The mandate shall issue forthwith.
ENTERED FOR THE COURT
David M. Ebel
Circuit Judge
*.After examining the briefs and appellate record, this panel has determined unanimously to grant the parties' request for a decision on the briefs without oral argument. See Fed. R. App. P. 34(f) and 10th Cir. R. 34.1(G). The case is therefore ordered submitted without oral argument. This Order and Judgment is not binding precedent, except under the doctrines of law of the case, res judicata, and collateral estoppel. The court generally disfavors the citation of orders and judgments; nevertheless, an order and judgment may be cited under the terms and conditions of 10th Cir.
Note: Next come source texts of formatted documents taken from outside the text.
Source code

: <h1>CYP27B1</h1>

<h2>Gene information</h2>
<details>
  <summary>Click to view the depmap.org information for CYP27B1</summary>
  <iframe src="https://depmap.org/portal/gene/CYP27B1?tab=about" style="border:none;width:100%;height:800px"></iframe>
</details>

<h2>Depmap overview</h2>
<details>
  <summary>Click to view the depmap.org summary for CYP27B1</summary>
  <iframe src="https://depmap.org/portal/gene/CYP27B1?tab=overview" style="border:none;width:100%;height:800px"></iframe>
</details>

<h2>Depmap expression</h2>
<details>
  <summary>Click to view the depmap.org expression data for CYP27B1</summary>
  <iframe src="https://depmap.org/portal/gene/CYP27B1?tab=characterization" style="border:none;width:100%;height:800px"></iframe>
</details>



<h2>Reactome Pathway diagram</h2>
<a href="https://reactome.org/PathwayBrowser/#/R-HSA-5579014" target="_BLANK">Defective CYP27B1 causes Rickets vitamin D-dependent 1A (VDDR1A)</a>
R. 36.3.
1.Sours had an attorney who withdrew shortly after entry of the plea but before his motion to withdraw his plea. Sours obtained another attorney after filing the motion but before the hearing on the motion.
2.Rule 32(e) provides that "the court may permit the plea to be withdrawn if the defendant shows any fair and just reason." Fed. R. Civ. P. 32(e).
3.U.S.S.G. § 4A1.1(d) provides for a two point increase in criminal history if inter alia "the defendant committed the instant offense while under any criminal justice sentence, including . . . escape status."
4.We are not persuaded by Sours' contention that he raised the objection at the sentencing hearing in his mere request that the district court "have his time [for the instant offense] run concurrently with the other things going on right now."
5.U.S.S.G. § 2B3.1(b)(4)(B) provides for an increase of two points to the base offense level if inter alia "any person was physically restrained to facilitate commission of the offense."
6.Sours does not contend that he did not physically restrain the two pharmacy employees.
7.Specifically, § 2118(a) criminalizes robbery of a controlled substance from a person registered with the DEA
if (1) the replacement cost of the material or compound to the registrant was not less than $500, (2) the person who engaged in such taking or attempted such taking traveled in interstate or foreign commerce or used any facility in interstate or foreign commerce to facilitate such taking or attempt, or (3) another person was killed or suffered significant bodily injury as a result of such taking or attempt.
18 U.S.C. § 2118(a).
8.We recognize that Sours' conduct also satisfies the monetary element of § 2118(a) criminalizing robbery of a controlled substance from a person registered with the DEA if the amount robbed "was not less than $500" in value. Since we find § 2118(a) within Congress' commerce power as applied to Sours because his conduct fell within the jurisdictional element of the statute, we need not address whether the Commerce Clause permits Congress to criminalize robbery of a controlled substance when only the monetary element is satisfied.